___ DATA SHOWN ___

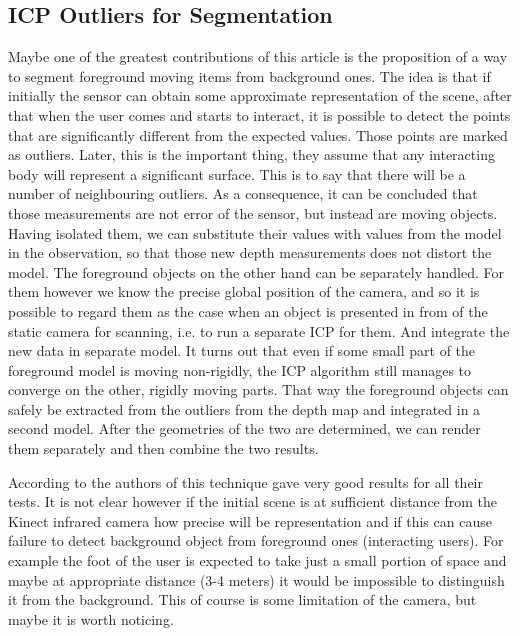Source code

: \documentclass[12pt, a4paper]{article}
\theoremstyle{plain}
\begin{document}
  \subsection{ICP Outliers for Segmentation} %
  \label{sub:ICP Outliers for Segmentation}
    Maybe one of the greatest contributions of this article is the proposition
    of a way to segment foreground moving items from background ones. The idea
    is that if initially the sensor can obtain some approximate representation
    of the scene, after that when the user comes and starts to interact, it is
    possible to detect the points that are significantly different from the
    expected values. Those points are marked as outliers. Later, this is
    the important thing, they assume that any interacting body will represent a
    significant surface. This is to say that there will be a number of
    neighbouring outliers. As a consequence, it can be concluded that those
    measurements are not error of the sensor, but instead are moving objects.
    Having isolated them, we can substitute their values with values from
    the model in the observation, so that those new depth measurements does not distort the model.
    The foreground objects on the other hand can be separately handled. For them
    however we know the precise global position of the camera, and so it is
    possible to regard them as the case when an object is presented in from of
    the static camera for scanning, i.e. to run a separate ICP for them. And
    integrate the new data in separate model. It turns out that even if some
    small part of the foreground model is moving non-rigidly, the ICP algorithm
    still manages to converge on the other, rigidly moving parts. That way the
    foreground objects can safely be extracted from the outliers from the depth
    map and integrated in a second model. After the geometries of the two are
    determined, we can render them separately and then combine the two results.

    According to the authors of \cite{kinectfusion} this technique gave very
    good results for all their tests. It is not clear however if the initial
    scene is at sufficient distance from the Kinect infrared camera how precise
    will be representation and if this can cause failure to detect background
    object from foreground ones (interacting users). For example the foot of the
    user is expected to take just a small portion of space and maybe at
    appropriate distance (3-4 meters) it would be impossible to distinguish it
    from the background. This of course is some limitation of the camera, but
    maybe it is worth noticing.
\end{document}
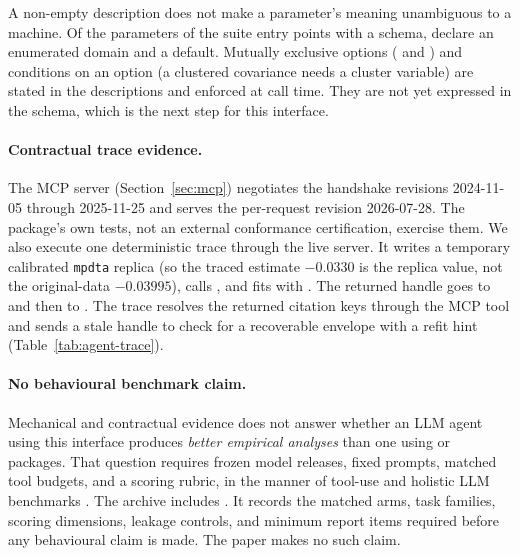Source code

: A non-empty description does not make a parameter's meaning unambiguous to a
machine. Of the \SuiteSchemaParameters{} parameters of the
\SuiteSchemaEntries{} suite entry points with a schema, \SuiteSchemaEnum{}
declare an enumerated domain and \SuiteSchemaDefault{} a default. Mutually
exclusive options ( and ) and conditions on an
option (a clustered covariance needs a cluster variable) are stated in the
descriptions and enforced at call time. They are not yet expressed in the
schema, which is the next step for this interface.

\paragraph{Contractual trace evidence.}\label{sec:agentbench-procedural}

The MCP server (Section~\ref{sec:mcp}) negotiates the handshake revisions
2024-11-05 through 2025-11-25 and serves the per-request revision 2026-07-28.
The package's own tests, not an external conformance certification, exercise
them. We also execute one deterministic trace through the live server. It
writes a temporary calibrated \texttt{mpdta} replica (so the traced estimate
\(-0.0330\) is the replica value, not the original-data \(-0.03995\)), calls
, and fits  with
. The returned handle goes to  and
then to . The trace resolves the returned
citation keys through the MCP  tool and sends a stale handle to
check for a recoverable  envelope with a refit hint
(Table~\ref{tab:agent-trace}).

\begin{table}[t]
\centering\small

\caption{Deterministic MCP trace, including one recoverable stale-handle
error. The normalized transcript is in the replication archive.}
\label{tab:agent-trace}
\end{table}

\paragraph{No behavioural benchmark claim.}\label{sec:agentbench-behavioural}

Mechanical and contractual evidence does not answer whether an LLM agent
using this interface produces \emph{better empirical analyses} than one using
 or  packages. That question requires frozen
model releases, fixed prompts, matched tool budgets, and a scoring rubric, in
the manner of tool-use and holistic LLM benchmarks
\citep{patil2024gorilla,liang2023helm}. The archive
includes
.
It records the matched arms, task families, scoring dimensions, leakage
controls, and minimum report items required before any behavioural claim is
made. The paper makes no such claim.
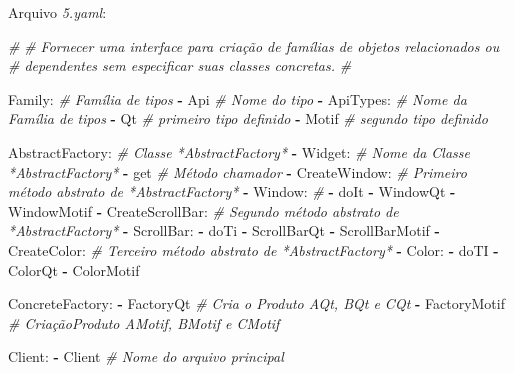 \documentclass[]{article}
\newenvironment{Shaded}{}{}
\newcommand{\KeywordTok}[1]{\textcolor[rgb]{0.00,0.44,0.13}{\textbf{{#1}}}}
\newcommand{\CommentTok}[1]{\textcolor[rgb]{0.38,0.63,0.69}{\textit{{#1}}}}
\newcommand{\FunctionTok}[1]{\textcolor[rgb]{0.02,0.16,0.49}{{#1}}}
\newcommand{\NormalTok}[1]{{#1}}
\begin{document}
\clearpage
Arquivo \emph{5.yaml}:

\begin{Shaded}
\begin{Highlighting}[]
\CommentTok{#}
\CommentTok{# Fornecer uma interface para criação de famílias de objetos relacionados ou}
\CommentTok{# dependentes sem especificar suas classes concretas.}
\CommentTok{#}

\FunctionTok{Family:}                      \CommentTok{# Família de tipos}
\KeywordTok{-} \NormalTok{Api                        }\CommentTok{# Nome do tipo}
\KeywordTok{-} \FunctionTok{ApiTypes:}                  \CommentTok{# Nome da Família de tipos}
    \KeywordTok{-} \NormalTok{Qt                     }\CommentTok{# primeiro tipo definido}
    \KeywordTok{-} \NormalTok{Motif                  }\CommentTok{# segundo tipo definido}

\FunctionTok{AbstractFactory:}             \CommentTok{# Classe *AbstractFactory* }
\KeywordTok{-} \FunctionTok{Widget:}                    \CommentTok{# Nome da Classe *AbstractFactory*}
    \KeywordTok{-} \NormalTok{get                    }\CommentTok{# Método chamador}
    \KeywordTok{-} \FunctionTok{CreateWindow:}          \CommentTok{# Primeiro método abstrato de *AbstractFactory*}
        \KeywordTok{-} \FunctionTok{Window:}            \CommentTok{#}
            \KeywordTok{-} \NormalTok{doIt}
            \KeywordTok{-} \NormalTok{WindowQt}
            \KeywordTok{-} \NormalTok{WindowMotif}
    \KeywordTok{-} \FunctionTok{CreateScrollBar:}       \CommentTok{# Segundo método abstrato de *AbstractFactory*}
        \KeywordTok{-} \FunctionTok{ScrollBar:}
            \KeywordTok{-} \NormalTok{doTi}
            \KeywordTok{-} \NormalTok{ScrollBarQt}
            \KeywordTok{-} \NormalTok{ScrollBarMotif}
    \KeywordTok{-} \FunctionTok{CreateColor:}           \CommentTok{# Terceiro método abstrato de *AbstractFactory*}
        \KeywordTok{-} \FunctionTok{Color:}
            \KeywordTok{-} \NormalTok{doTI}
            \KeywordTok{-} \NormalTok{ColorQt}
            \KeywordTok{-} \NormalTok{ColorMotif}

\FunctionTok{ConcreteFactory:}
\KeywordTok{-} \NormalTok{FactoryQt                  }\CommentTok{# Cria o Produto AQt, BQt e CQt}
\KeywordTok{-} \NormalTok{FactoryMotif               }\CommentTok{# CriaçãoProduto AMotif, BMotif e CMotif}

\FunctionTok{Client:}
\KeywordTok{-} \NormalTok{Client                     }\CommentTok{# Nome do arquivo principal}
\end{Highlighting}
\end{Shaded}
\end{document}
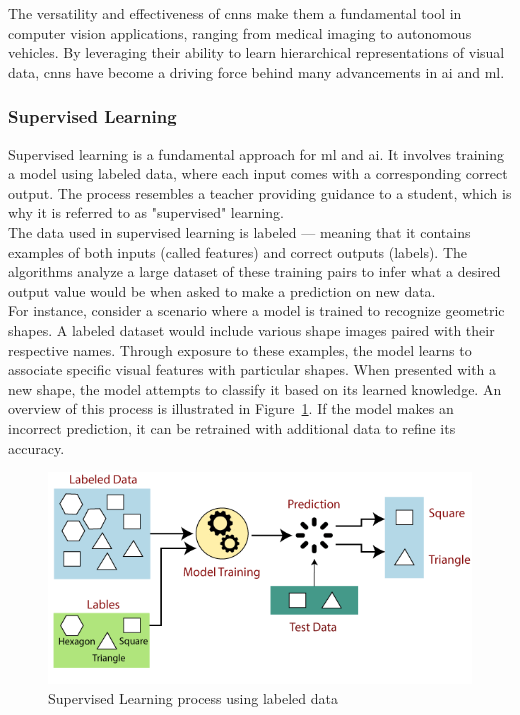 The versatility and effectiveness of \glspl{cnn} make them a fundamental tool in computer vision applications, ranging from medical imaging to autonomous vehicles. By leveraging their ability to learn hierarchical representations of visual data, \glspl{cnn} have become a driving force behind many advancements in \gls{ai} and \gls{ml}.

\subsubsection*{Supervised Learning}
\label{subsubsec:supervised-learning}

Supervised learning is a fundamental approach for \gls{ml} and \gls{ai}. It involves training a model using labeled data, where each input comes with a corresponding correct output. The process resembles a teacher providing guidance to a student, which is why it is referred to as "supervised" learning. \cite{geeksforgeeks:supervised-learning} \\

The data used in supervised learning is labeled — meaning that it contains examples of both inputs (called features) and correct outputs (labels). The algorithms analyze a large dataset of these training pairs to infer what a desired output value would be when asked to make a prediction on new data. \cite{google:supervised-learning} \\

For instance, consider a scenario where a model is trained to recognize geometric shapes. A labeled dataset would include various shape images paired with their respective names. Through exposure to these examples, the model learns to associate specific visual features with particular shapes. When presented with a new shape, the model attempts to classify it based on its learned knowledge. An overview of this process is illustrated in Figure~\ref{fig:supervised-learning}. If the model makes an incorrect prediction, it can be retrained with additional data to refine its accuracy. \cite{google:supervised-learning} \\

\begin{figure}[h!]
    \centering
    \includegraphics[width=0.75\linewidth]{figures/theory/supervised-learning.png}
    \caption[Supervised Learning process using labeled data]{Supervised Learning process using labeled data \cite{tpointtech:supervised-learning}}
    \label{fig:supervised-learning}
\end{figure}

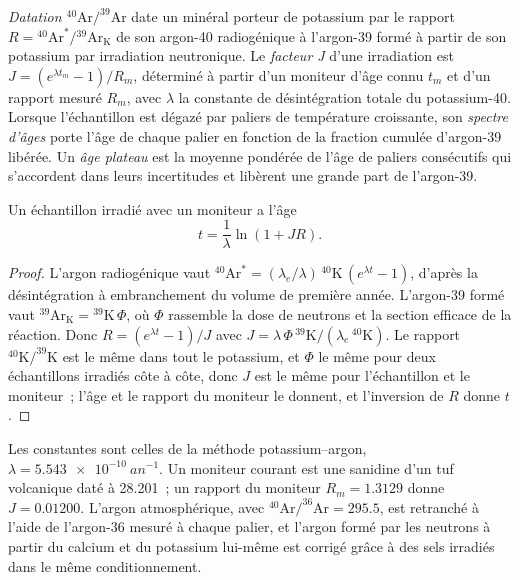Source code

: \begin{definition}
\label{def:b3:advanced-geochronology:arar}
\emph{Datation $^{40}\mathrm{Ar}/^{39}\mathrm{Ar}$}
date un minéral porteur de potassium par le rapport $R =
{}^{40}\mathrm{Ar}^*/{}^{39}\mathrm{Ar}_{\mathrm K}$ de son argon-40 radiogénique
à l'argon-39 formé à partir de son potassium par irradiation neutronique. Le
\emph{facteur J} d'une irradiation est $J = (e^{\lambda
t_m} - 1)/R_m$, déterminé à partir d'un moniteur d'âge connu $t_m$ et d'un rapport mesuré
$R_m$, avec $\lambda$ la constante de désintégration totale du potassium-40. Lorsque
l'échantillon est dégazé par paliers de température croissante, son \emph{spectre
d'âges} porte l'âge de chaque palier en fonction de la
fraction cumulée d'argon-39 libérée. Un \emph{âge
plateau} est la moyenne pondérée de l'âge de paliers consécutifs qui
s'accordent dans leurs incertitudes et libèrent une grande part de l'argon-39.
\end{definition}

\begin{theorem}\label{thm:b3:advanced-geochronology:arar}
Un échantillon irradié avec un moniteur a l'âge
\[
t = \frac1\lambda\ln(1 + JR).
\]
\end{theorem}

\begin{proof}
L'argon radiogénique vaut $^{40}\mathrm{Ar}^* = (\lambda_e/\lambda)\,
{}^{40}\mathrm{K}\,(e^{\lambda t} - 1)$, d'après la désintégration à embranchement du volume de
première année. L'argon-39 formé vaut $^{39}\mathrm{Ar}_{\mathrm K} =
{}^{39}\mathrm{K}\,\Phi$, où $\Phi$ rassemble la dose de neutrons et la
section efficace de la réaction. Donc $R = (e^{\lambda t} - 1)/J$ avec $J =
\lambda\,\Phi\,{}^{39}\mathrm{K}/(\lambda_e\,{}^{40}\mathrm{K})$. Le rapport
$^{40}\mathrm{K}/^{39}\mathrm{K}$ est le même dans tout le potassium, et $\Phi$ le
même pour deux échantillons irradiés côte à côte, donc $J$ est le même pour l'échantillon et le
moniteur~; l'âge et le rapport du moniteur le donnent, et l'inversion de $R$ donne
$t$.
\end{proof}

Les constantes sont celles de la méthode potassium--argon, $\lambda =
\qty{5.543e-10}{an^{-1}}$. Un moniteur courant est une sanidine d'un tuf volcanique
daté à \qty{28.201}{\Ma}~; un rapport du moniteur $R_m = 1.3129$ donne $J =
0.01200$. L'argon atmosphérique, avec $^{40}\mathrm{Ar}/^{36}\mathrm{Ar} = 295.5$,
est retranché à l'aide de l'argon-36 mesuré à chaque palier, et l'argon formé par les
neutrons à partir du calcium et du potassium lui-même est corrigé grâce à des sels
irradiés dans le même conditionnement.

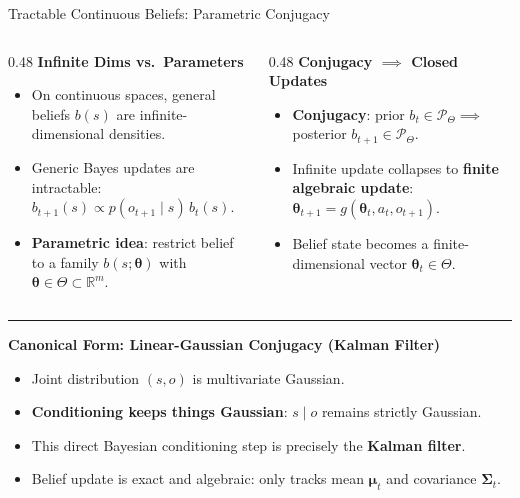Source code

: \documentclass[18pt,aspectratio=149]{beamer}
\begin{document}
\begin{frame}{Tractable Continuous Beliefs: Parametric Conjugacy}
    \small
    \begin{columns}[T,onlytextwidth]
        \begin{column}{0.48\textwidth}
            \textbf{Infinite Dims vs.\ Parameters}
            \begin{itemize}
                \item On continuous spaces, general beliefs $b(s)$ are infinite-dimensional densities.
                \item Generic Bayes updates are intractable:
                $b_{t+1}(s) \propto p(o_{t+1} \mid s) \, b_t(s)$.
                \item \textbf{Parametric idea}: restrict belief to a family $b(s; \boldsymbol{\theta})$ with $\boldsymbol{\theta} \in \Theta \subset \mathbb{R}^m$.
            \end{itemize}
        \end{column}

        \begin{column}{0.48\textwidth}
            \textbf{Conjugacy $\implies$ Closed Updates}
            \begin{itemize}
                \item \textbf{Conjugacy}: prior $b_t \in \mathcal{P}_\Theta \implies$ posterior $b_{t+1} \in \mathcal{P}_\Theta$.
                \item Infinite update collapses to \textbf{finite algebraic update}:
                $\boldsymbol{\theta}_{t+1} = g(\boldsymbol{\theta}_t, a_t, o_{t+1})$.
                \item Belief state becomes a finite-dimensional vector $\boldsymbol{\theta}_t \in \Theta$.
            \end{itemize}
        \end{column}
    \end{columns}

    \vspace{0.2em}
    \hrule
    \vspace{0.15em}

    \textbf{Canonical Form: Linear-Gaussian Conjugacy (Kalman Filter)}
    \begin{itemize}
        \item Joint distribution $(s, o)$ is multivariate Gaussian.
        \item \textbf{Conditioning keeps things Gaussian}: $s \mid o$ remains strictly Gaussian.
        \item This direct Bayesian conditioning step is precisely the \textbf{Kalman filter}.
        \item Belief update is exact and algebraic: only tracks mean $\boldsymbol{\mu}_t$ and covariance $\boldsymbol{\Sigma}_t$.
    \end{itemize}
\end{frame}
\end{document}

___

◆ WHAT THE TASK ASKS: The lines needed are those in the data above that hold the string "emph"; copy each of them.

◆ REPLY:
using this interface produces \emph{better empirical analyses} than one using
Arquivo \emph{5.yaml}:
\emph{Datation $^{40}\mathrm{Ar}/^{39}\mathrm{Ar}$}
\emph{facteur J} d'une irradiation est $J = (e^{\lambda
l'échantillon est dégazé par paliers de température croissante, son \emph{spectre
fraction cumulée d'argon-39 libérée. Un \emph{âge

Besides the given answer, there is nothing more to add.